LaserLock Technologies, Inc. and Subsidiary

(A Development Stage Company)

Notes to Condensed Consolidated Financial Statements (Unaudited)

 

 

 

NOTE 8 – RELATED PARTY TRANSACTIONS

 

At June 30, 2012 and December 31, 2011, five shareholders of the Company held $577,500 of the senior secured convertible notes payable.

 

One shareholder held $140,000 of convertible notes payable as of June 30, 2012 and December 31, 2011.

 

At June 30, 2012, three shareholders of the Company held $836,500 of unsecured notes payable. At December 31, 2011, two shareholders of the Company held $636,500 of unsecured notes payable.

 

The Company maintains its office at the home of its Chief Executive Officer and President. No formal lease agreement exists and no direct rent expense has been incurred. However, related occupancy costs of $6,804 and $15,163 were incurred during the three and six months ended June 30, 2012, respectively. Occupancy costs for the three and six months ended June 30, 2011 were $2,917 and $5,903, respectively.

 

NOTE 9 – MAJOR CUSTOMERS AND VENDORS

 

During the six months ended June 30, 2012, the Company earned a substantial portion of its revenue from one customer totaling $12,000. During the six months ended June 30, 2011, the Company earned a substantial portion of its revenue from two customers totaling $5,580 and $900, respectively.

 

NOTE 10 – CONTINGENCIES

 

In October 2010, the Company filed suit in the Western District of Pennsylvania against WS Packaging Group, Inc. (“WS”) alleging that WS infringed on one of the Company’s patents in the manufacture of MONOPOLY game pieces on behalf of McDonald’s Corp.
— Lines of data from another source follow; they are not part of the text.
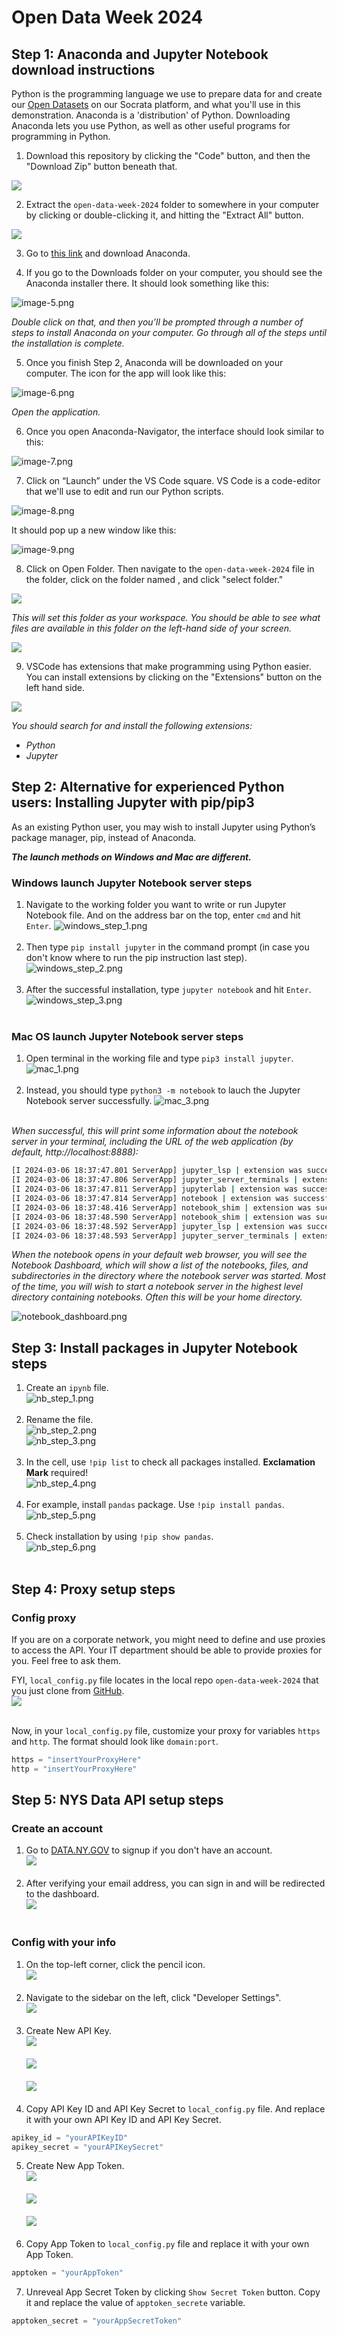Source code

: # Open Data Week 2024

## Step 1: Anaconda and Jupyter Notebook download instructions

Python is the programming language we use to prepare data for and create our [Open Datasets](https://data.ny.gov/) on our Socrata platform, and what you'll use in this demonstration. Anaconda is a 'distribution' of Python. Downloading Anaconda lets you use Python, as well as other useful programs for programming in Python.

1. Download this repository by clicking the "Code" button, and then the "Download Zip" button beneath that.<br>

![](./src/images/step1.png)

2. Extract the `open-data-week-2024` folder to somewhere in your computer by clicking or double-clicking it, and hitting the "Extract All" button.<br>

![](src/images/zip_extract.png)

3. Go to [this link](https://www.anaconda.com/products/distribution) and download Anaconda.

4. If you go to the Downloads folder on your computer, you should see the Anaconda installer there. It should look something like this:<br>

![image-5.png](./src/images/image-5.png)

_Double click on that, and then you’ll be prompted through a number of steps to install Anaconda on your computer. Go through all of the steps until the installation is complete._

5. Once you finish Step 2, Anaconda will be downloaded on your computer.  The icon for the app will look like this:<br>

![image-6.png](./src/images/image-6.png)

_Open the application._

6. Once you open Anaconda-Navigator, the interface should look similar to this:<br>

![image-7.png](./src/images/image-7.png)

7. Click on “Launch” under the VS Code square. VS Code is a code-editor that we'll use to edit and run our Python scripts.<br>

![image-8.png](./src/images/image-8.png)

It should pop up a new window like this:<br>

![image-9.png](./src/images/image-9.png)

8. Click on Open Folder. Then navigate to the `open-data-week-2024` file in the folder, click on the folder named , and click "select folder." <br>

![](./src/images/vscode-workspace.PNG)

_This will set this folder as your workspace. You should be able to see what files are available in this folder on the left-hand side of your screen._<br>

![](./src/images/vscode-workspace_full.PNG)

9. VSCode has extensions that make programming using Python easier. You can install extensions by clicking on the "Extensions" button on the left hand side.<br>

![](./src/images/extensions.PNG)

_You should search for and install the following extensions:_

 - _Python_
 - _Jupyter_

## Step 2: Alternative for experienced Python users: Installing Jupyter with pip/pip3

As an existing Python user, you may wish to install Jupyter using Python’s package manager, pip, instead of Anaconda.

***The launch methods on Windows and Mac are different.***

### Windows launch Jupyter Notebook server steps
1. Navigate to the working folder you want to write or run Jupyter Notebook file. And on the address bar on the top, enter `cmd` and hit `Enter`.
   ![windows_step_1.png](./src/images/windows_step_1.png) <br><br>
2. Then type `pip install jupyter` in the command prompt (in case you don't know where to run the pip instruction last step).
   ![windows_step_2.png](./src/images/windows_step_2.png) <br><br>
3. After the successful installation, type `jupyter notebook` and hit `Enter`.
   ![windows_step_3.png](./src/images/windows_step_3.png) <br><br>

### Mac OS launch Jupyter Notebook server steps
1. Open terminal in the working file and type `pip3 install jupyter`.
   ![mac_1.png](./src/images/mac_1.png) <br><br>
2. Instead, you should type `python3 -m notebook` to lauch the Jupyter Notebook server successfully.
   ![mac_3.png](./src/images/mac_3.png) <br><br>

_When successful, this will print some information about the notebook server in your terminal, including the URL of the web application (by default, http://localhost:8888):_
```bash
[I 2024-03-06 18:37:47.801 ServerApp] jupyter_lsp | extension was successfully linked.
[I 2024-03-06 18:37:47.806 ServerApp] jupyter_server_terminals | extension was successfully linked.
[I 2024-03-06 18:37:47.811 ServerApp] jupyterlab | extension was successfully linked.
[I 2024-03-06 18:37:47.814 ServerApp] notebook | extension was successfully linked.
[I 2024-03-06 18:37:48.416 ServerApp] notebook_shim | extension was successfully linked.
[I 2024-03-06 18:37:48.590 ServerApp] notebook_shim | extension was successfully loaded.
[I 2024-03-06 18:37:48.592 ServerApp] jupyter_lsp | extension was successfully loaded.
[I 2024-03-06 18:37:48.593 ServerApp] jupyter_server_terminals | extension was successfully loaded.
```

_When the notebook opens in your default web browser, you will see the Notebook Dashboard, which will show a list of the notebooks, files, and subdirectories in the directory where the notebook server was started. Most of the time, you will wish to start a notebook server in the highest level directory containing notebooks. Often this will be your home directory._<br>

![notebook_dashboard.png](./src/images/notebook_dashboard.png)

## Step 3: Install packages in Jupyter Notebook steps

1. Create an `ipynb` file.<br>
   ![nb_step_1.png](./src/images/nb_step_1.png) <br><br>
2. Rename the file.<br>
   ![nb_step_2.png](./src/images/nb_step_2.png) <br>
   ![nb_step_3.png](./src/images/nb_step_3.png) <br><br>
3. In the cell, use `!pip list` to check all packages installed. **Exclamation Mark** required!<br>
   ![nb_step_4.png](./src/images/nb_step_4.png) <br><br>
4. For example, install `pandas` package. Use `!pip install pandas`.<br>
   ![nb_step_5.png](./src/images/nb_step_5.png) <br><br>
5. Check installation by using `!pip show pandas`.<br>
   ![nb_step_6.png](./src/images/nb_step_6.png) <br><br>

## Step 4: Proxy setup steps

### Config proxy
If you are on a corporate network, you might need to define and use proxies to access the API. Your IT department should be able to provide proxies for you. Feel free to ask them.  

FYI, `local_config.py` file locates in the local repo `open-data-week-2024` that you just clone from [GitHub](https://github.com/nymta/Open-Data-Week-2024).<br>
   ![](./src/images/local_config.png) <br><br>

Now, in your `local_config.py` file, customize your proxy for variables `https` and `http`. The format should look like `domain:port`.

```python
https = "insertYourProxyHere"
http = "insertYourProxyHere"
```

## Step 5: NYS Data API setup steps

### Create an account
1. Go to [DATA.NY.GOV](https://data.ny.gov/signup) to signup if you don't have an account.<br>
   ![](./src/images/account1.png) <br><br>
2. After verifying your email address, you can sign in and will be redirected to the dashboard.<br>
   ![](./src/images/account2.png) <br><br>

### Config with your info
1. On the top-left corner, click the pencil icon.<br>
   ![](./src/images/account3.png) <br><br>
2. Navigate to the sidebar on the left, click "Developer Settings".<br>
   ![](./src/images/account4.png) <br><br>
3. Create New API Key.<br>
   ![](./src/images/account5.png) <br><br>
   ![](./src/images/account6.png) <br><br>
   ![](./src/images/account7.png) <br><br>
4. Copy API Key ID and API Key Secret to `local_config.py` file. And replace it with your own API Key ID and API Key Secret.
```python
apikey_id = "yourAPIKeyID"
apikey_secret = "yourAPIKeySecret"
```
5. Create New App Token.<br>
   ![](./src/images/account8.png) <br><br>
   ![](./src/images/account9.png) <br><br>
   ![](./src/images/account10.png) <br><br>
6. Copy App Token to `local_config.py` file and replace it with your own App Token.
```python
apptoken = "yourAppToken"
```
7. Unreveal App Secret Token by clicking `Show Secret Token` button. Copy it and replace the value of `apptoken_secrete` variable.
```python
apptoken_secret = "yourAppSecretToken"
```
On June 4, 2012, both WS and the Company filed a stipulation to dismiss the action without prejudice and enter into settlement negotiations. Settlement negotiations are ongoing.

 

NOTE 11 – SUBSEQUENT EVENTS

 

Options

In July 2012, the Company issued an option to purchase 200,000 shares of the Company’s common stock at an exercise price of $0.05, with a term of ten years, to a consultant in exchange for future services.

 

Employment Agreement

The Chief Executive Officer’s employment agreement was extended to November 2017, with an increase in salary from $180,000 to $220,000 effective July 2012. In addition, the Company will continue to pay all ongoing expenses for the property location of the corporate headquarters, which is owned by the Chief Executive Officer.

 

 

15
 

 

 

ITEM 2. MANAGEMENT’S DISCUSSION AND ANALYSIS OF FINANCIAL CONDITION AND

RESULTS OF OPERATIONS.

 

 

Cautionary Statements Regarding Forward-Looking Statements

 

This report contains "forward-looking statements" within the meaning of Section 27A of the Securities Act of 1933, as amended (the "Securities Act"), and Section 21E of the Securities Exchange Act of 1934, as amended (the "Exchange Act"). All statements other than statements of historical facts included or incorporated by reference in this quarterly report on Form 10-Q, including without limitation, statements regarding our future financial position, business strategy, budgets, projected revenues, projected costs and plans and objective of management for future operations, are forward-looking statements. In addition, forward-looking statements generally can be identified by the use of forward-looking terminology such as "may," "will," "expects," "intends," "plans," "projects," "estimates," "anticipates," or "believes" or the negative thereof or any variation thereon or similar terminology or expressions.

 

We have based these forward-looking statements on our current expectations and projections about future events. These forward-looking statements are not guarantees and are subject to known and unknown risks, uncertainties and assumptions about us that may cause our actual results, levels of activity, performance or achievements to be materially different from any future results, levels of activity, performance or achievements expressed or implied by such forward-looking statements. Important factors that could cause actual results to differ materially from our expectations include, but are not limited to:  our ability to raise additional capital, the absence of any operating history or revenue, our ability to attract and retain qualified personnel, our dependence on third party developers who we cannot control, our ability to develop and introduce a new service to the market in a timely manner, market acceptance of our services, our limited experience in a relatively new industry, the ability to successfully develop licensing programs and generate business, rapid technological change in relevant markets, unexpected network interruptions or security breaches, changes in demand for current and future intellectual property rights, legislative, regulatory and competitive developments, intense competition with larger companies, general economic conditions, as well as other factors set forth under the caption "Risk Factors" in our Annual Report on Form 10-K for the year ended December 31, 2011 filed with the Securities and Exchange Commission, and “Item 2 — Management’s Discussions and Analysis of Financial Condition and Results of Operation” below.

 

All subsequent written and oral forward-looking statements attributable to us, or persons acting on our behalf, are expressly qualified in their entirety by the foregoing. Except as required by law, we assume no duty to update or revise our forward-looking statements.

 

Overview

 

We were incorporated in Nevada in November 1999. We are a technology development company that delivers product and document authentication and security. We plan to develop and market technologies in a variety of applications in the security fields.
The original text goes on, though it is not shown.